## [WHAT THIS TASK INVOLVES]
Below are some records; quote exactly the lines from the one that contains "Parameters | Description |" through the one that contains "user data. |", inclusive, and no others.

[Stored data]
Content starts

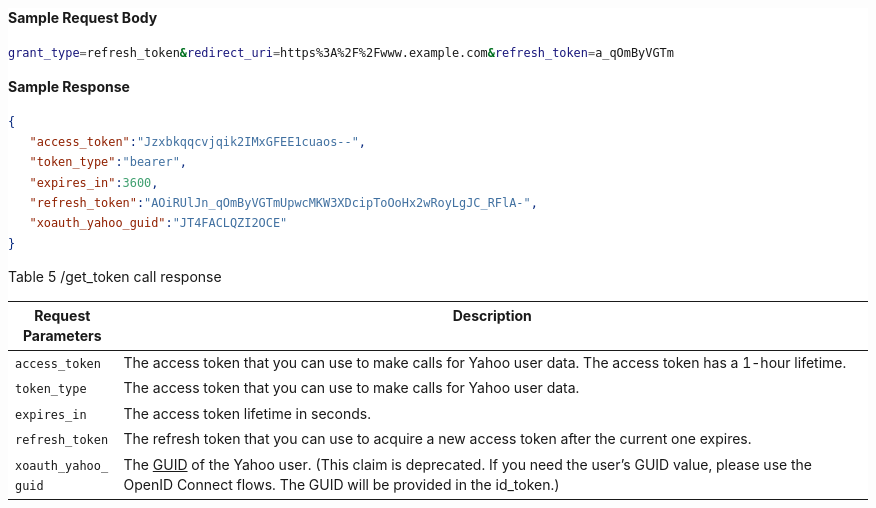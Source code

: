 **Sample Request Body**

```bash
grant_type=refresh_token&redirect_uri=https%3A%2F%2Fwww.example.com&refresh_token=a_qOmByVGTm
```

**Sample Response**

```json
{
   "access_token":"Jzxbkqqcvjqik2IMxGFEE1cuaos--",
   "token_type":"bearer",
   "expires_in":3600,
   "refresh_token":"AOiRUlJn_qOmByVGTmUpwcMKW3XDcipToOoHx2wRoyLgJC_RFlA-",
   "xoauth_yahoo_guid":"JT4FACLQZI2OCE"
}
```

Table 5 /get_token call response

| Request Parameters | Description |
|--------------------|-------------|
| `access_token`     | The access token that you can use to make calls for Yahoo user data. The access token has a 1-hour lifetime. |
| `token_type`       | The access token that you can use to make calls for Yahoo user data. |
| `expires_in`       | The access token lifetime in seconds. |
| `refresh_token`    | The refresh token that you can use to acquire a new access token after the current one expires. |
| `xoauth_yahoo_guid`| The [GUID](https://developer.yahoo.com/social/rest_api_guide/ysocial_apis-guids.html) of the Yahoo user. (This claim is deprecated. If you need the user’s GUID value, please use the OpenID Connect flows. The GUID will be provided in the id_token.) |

Content ends

## [EXERCISE ANSWER]
| Request Parameters | Description |
|--------------------|-------------|
| `access_token`     | The access token that you can use to make calls for Yahoo user data. The access token has a 1-hour lifetime. |
| `token_type`       | The access token that you can use to make calls for Yahoo user data. |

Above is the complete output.